A shortened version of "Goodnight Saigon" was sung by Will Ferrell in a Saturday Night Live sketch, on May 16, 2009, a sketch that also featured cameos by Green Day, Norm Macdonald, Maya Rudolph, Amy Poehler, Tom Hanks, Paul Rudd, Artie Lange, and Anne Hathaway, among others, as background musicians.

"Goodnight Saigon" was included in the play Movin' Out in a scene where one of the characters has a nightmare of his experiences fighting in Vietnam.

Alan Cumming has included this song on his album Alan Cumming Sings Sappy Songs: Live at the Cafe Carlyle. He sings it in touching memory of his grandfather, Tommy Darling.

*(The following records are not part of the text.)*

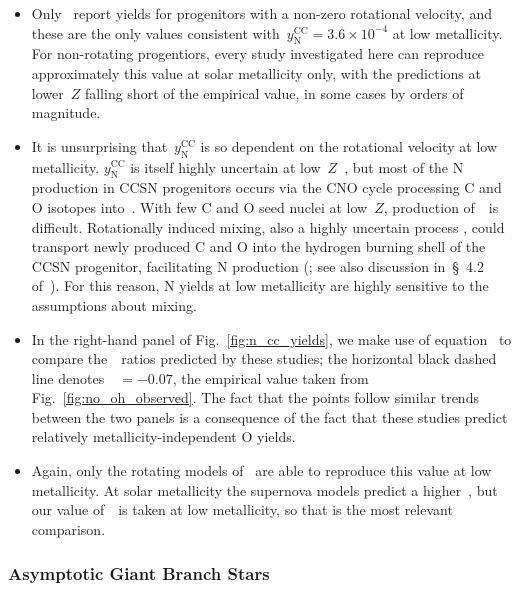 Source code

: \documentclass[ms.tex]{subfiles}
\begin{document}
\begin{itemize}
	\item Only~\citet{Limongi2018} report yields for progenitors with a 
	non-zero rotational velocity, and these are the only values consistent 
	with~$y_\text{N}^\text{CC} = 3.6\times10^{-4}$ at low metallicity. 
	For non-rotating progentiors, every study investigated here can reproduce 
	approximately this value at solar metallicity only, with the predictions at 
	lower~$Z$ falling short of the empirical value, in some cases by orders of 
	magnitude. 

	\item It is unsurprising that~$y_\text{N}^\text{CC}$ is so dependent on the 
	rotational velocity at low metallicity. 
	$y_\text{N}^\text{CC}$ is itself highly uncertain at 
	low~$Z$~\citep{Heger2010}, but most of the N production in CCSN progenitors 
	occurs via the CNO cycle processing C and O isotopes into~\Nfourteen. 
	With few C and O seed nuclei at low~$Z$, production of~\Nfourteen~is 
	difficult. 
	Rotationally induced mixing, also a highly uncertain process 
	\citep{Zahn1992, Maeder1998, Lagarde2012}, could transport newly produced 
	C and O into the hydrogen burning shell of the CCSN progenitor, 
	facilitating N production (\citealp{Frischknecht2016}; see also discussion 
	in~\S~4.2 of~\citealp{Andrews2017}). 
	For this reason, N yields at low metallicity are highly sensitive to the 
	assumptions about mixing. 

	\item In the right-hand panel of Fig.~\ref{fig:n_cc_yields}, we make use of 
	equation~ to compare the~\no~ratios predicted by these 
	studies; the horizontal black dashed line denotes~\no\subcc~$= -0.07$, the 
	empirical value taken from Fig.~\ref{fig:no_oh_observed}. 
	The fact that the points follow similar trends between the two panels is a 
	consequence of the fact that these studies predict relatively 
	metallicity-independent O yields. 

	\item Again, only the rotating models of~\citet{Limongi2018} are able to 
	reproduce this value at low metallicity. 
	At solar metallicity the supernova models predict a higher~\no\subcc, but 
	our value of~\no\subcc~is taken at low metallicity, so that is the 
	most relevant comparison. 
\end{itemize} 

\subsubsection{Asymptotic Giant Branch Stars} 
\label{sec:methods:yields:agb} 
\end{document}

Garth Brooks Performed "Goodnight Saigon" for Billy Joel and the Obamas at the 2013 Kennedy Center Honors. A choir composed of dozens of men and women who were of an age to have served in Vietnam - many appearing in uniform - joined Brooks for the final chorus.

==Charts==

===Weekly charts===

| Chart (1983–84) | Peak position |
|---|---|
| Belgium (Ultratop 50 Flanders) | 1 |
| Irish Singles Chart | 19 |
| Netherlands (Dutch Top 40) | 1 |
| Netherlands (Single Top 100) | 1 |
| UK Singles Chart | 29 |
| U.S. Billboard Hot 100 | 56 |

===Year-end charts===

| Chart (1983) | Position |
|---|---|
| Belgium (Ultratop 50 Flanders) | 22 |
| Netherlands (Dutch Top 40) | 15 |
| Netherlands (Single Top 100) | 3 |

==Certifications and sales==

| Region | Certification | Certified units/sales |
| Netherlands (NVPI) | Gold | 100,000^{^} |
^{^} Shipments figures based on certification alone.